JAKARTA, KOMPAS.com - Basuki Tjahaja Purnama atau Ahok telah dinyatakan terbukti menodai agama dan divonis dua tahun penjara oleh majelis hakim Pengadilan Negeri Jakarta Utara dalam sidang putusan pada 9 Mei 2017. Putusan hakim didasari Pasal 156a KUHP tentang penodaan agama.

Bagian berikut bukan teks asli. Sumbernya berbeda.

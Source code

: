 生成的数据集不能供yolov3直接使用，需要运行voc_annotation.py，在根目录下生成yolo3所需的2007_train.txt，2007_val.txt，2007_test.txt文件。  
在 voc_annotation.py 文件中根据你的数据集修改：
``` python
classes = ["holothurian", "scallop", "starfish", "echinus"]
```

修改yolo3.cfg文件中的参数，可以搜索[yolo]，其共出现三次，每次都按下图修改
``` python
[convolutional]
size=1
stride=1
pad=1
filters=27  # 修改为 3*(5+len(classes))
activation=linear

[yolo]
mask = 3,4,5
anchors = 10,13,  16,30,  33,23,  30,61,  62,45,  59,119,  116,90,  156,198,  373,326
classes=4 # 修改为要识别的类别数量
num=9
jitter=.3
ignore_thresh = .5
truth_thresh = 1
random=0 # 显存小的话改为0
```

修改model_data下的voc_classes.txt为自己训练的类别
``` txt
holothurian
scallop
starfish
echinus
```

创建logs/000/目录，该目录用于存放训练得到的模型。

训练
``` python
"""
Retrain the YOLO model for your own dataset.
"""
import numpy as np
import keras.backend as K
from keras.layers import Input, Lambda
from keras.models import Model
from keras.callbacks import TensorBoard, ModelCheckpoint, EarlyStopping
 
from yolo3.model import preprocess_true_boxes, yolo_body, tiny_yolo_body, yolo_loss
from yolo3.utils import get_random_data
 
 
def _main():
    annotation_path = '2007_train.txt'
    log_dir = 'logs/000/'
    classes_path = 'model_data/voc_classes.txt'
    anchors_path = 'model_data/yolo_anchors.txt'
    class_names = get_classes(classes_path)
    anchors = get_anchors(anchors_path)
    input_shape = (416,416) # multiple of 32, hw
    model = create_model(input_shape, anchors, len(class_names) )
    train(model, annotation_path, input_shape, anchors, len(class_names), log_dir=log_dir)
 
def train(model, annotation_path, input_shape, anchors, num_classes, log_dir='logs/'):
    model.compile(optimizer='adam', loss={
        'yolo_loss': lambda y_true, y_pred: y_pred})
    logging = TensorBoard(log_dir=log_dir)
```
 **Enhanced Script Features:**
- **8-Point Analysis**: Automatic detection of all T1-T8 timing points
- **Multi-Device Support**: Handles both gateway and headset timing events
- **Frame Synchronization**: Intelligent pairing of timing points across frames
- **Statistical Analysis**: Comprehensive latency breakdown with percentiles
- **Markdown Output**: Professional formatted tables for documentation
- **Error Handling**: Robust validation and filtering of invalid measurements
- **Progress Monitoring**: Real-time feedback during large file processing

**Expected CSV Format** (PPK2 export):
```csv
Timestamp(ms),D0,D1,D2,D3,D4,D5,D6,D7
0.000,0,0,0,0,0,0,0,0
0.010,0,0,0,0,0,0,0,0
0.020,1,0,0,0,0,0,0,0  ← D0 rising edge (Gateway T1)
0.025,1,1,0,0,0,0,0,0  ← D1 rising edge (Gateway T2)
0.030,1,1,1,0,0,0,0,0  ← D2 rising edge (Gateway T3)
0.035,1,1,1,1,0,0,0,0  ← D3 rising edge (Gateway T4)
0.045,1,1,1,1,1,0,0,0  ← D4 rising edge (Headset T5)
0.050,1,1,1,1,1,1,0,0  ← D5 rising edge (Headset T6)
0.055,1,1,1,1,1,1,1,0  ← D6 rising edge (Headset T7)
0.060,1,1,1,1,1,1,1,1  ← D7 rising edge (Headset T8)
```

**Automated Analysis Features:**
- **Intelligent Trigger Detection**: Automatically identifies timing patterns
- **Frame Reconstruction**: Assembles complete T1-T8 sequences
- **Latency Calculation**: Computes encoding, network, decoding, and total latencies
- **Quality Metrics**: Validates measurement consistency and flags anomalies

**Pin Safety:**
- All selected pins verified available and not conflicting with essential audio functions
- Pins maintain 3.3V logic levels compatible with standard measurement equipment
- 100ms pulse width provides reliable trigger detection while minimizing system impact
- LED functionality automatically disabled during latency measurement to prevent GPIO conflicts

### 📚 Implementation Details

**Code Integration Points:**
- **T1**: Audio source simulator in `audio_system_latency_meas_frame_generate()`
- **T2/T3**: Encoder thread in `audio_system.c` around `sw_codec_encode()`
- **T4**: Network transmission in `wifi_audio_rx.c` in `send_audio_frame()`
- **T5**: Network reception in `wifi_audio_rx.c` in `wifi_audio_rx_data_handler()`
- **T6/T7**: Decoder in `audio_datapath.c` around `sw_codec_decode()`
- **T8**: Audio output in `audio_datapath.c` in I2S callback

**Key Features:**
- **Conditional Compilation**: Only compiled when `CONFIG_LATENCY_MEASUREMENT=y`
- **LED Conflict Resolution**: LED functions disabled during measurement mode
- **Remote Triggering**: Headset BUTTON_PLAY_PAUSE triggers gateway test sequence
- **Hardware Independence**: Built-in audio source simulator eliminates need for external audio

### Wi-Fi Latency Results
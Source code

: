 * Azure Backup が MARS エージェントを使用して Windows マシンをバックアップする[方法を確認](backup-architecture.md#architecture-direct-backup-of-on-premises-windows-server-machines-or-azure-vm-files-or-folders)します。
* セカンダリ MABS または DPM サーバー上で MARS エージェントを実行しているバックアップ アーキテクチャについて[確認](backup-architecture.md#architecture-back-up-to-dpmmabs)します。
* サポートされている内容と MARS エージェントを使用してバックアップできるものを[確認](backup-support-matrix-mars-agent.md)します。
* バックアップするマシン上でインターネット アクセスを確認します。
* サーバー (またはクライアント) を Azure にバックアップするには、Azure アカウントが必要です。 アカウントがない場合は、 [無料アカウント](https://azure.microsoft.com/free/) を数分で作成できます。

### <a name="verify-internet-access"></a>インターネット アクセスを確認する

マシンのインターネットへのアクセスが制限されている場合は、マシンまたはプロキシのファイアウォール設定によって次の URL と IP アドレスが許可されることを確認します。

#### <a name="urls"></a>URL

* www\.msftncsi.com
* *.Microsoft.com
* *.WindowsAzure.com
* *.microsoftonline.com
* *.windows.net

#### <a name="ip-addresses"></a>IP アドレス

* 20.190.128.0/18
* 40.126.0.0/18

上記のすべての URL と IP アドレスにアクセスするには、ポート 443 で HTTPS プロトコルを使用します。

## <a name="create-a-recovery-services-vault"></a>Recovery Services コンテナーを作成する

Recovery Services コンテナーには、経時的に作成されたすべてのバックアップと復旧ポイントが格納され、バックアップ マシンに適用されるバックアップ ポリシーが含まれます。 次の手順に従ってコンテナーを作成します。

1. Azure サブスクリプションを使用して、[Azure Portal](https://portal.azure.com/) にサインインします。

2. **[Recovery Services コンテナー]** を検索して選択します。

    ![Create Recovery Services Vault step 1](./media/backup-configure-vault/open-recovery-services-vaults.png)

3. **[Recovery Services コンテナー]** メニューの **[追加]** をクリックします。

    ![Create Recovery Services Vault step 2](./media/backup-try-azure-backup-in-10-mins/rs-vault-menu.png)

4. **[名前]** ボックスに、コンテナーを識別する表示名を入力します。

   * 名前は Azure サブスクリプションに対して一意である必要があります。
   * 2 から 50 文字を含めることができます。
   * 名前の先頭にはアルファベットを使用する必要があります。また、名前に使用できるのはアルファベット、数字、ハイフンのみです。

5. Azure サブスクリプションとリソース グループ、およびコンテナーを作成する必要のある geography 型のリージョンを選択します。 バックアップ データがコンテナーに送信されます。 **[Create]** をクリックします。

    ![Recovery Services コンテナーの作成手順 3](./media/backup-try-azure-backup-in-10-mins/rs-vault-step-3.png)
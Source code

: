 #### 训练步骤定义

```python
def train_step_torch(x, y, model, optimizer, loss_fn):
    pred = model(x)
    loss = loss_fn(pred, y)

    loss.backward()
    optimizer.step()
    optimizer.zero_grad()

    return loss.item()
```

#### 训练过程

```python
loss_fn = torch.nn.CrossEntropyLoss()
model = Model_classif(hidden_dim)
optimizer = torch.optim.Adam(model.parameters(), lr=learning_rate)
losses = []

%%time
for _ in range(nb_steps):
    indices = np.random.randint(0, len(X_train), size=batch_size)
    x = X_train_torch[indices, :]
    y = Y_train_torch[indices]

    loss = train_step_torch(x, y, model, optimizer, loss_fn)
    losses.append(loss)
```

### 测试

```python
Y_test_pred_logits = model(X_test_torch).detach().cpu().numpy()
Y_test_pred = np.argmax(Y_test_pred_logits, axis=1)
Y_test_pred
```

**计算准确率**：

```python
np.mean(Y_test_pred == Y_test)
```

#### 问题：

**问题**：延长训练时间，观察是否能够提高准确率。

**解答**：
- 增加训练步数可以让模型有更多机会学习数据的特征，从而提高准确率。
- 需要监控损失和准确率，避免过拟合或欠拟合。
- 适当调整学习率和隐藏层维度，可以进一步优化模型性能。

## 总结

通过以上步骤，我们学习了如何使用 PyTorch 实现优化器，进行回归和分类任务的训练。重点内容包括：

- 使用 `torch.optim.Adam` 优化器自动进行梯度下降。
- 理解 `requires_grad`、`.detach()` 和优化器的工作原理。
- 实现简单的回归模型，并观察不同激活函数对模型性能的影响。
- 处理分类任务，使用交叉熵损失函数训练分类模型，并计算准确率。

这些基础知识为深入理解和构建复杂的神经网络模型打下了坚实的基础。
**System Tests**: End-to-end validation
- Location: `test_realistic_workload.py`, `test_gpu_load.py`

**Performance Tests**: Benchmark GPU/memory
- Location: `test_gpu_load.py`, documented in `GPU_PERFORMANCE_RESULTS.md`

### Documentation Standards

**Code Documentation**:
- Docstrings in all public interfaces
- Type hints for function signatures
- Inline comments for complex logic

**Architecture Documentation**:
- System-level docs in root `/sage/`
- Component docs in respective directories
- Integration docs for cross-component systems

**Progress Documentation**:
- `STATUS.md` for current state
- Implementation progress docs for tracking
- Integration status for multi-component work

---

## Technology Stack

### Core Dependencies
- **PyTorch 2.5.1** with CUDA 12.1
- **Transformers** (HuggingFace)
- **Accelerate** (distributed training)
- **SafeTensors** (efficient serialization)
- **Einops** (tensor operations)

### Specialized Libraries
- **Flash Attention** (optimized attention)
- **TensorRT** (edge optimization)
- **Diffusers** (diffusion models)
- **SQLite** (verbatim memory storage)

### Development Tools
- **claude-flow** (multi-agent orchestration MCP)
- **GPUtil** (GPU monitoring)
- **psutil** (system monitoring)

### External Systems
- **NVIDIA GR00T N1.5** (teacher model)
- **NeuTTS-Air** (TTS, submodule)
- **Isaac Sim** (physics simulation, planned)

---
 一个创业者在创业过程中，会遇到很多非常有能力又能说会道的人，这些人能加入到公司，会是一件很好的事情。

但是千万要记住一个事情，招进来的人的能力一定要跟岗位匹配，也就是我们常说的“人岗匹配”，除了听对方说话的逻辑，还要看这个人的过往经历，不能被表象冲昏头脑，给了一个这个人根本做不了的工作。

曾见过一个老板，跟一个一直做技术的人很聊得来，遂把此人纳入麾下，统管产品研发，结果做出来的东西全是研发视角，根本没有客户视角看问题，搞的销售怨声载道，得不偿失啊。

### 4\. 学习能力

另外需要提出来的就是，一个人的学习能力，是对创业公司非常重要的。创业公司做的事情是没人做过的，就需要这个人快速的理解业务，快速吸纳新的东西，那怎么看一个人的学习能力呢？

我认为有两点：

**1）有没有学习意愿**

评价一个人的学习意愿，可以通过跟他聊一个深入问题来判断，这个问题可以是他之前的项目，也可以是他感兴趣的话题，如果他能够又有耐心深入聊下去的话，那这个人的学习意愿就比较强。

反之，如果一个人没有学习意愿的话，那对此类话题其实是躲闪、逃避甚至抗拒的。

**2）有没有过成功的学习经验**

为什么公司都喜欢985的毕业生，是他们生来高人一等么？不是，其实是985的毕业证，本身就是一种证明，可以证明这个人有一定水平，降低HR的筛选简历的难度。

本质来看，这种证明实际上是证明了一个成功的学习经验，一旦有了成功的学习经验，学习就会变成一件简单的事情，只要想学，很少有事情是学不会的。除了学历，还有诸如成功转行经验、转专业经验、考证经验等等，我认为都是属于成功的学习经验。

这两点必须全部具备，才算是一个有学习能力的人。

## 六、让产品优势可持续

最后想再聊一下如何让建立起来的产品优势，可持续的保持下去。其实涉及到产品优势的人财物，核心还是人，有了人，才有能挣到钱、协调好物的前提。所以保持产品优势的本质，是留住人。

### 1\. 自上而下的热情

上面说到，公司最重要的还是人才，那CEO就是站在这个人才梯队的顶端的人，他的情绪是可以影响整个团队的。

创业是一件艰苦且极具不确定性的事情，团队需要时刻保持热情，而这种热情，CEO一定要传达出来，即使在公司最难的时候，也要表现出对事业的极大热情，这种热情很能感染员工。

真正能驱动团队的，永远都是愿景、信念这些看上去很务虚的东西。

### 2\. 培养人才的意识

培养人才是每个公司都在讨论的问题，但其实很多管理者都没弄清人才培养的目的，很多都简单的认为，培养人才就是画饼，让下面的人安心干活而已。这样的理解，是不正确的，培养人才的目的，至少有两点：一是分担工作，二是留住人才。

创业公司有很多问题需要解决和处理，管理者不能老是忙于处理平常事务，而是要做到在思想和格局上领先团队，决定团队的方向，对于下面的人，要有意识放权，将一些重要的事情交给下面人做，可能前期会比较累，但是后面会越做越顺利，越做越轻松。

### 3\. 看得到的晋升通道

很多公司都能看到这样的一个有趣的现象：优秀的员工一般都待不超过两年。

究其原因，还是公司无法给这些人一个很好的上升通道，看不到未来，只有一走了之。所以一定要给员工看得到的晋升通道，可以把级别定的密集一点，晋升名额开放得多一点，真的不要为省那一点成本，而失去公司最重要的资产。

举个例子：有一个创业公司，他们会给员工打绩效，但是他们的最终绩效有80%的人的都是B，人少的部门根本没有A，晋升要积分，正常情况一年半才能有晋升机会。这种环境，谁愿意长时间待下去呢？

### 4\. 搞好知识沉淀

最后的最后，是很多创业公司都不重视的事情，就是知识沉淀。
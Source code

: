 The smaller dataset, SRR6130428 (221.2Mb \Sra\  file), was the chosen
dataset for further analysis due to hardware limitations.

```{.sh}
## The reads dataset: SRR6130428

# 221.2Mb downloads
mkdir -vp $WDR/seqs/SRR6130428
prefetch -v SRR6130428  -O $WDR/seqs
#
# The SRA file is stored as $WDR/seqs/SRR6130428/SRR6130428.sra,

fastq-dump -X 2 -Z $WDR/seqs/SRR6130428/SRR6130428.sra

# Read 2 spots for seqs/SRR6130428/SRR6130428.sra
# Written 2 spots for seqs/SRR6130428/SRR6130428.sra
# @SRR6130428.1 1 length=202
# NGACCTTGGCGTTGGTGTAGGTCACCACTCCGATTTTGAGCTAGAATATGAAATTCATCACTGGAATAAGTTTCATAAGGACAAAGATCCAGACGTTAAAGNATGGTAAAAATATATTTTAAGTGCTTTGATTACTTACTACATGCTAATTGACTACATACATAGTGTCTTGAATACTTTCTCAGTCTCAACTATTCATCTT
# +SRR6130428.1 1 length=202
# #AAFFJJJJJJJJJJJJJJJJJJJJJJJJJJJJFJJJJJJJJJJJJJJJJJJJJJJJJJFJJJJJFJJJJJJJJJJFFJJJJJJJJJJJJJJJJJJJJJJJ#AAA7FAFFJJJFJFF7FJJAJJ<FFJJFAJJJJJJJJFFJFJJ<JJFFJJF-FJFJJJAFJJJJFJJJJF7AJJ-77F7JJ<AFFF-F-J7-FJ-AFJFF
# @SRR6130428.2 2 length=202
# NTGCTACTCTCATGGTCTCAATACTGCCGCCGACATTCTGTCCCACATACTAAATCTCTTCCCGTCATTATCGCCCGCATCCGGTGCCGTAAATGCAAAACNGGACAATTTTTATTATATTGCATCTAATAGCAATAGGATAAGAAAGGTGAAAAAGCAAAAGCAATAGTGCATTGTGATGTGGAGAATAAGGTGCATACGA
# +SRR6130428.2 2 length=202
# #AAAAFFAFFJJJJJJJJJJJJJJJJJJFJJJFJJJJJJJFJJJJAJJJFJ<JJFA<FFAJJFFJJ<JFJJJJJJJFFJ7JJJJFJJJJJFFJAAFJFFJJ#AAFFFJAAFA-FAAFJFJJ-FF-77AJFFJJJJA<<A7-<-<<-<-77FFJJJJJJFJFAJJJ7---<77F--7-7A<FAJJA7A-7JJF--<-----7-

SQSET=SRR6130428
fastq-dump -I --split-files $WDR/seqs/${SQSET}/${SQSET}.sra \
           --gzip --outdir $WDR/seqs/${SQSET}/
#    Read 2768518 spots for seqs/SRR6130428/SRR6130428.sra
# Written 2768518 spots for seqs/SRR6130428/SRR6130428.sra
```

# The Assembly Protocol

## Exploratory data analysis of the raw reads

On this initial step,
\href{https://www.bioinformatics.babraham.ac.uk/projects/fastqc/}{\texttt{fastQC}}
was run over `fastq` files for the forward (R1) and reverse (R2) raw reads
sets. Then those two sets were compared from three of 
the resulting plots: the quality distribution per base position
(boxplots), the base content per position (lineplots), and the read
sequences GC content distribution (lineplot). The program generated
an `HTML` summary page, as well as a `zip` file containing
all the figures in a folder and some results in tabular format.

Adapun vonis hakim itu lebih tinggi dibanding tuntutan jaksa penuntut umum yang menuntut Ahok dengan Pasal 156 KUHP tentang permusuhan terhadap suatu golongan dan menyebut tidak terbukti menodai agama. Jaksa menuntut Ahok dihukum satu tahun penjara dengan masa percobaan dua tahun.
Setelah vonis terhadap Ahok diputuskan hakim, jaksa mengajukan banding ke Pengadilan Tinggi DKI Jakarta. Salah satu alasan pengajuan banding adalah putusan hakim yang dianggap tidak sesuai dengan tuntutan jaksa.
Saat Pengadilan Tinggi DKI Jakarta telah menunjuk lima hakim untuk memeriksa dan mengadili kasus Ahok, jaksa memutuskan mencabut banding. Berkas pencabutan banding dikirimkan Kejaksaan Negeri Jakarta Utara ke Pengadilan Negeri Jakarta Utara pada Selasa (6/6/2017).
Kepala Kejaksaan Negeri Jakarta Utara Roberth M Tacoy mengatakan, jaksa mencabut banding karena Ahok juga telah menerima vonis hakim dan batal mengajukan banding.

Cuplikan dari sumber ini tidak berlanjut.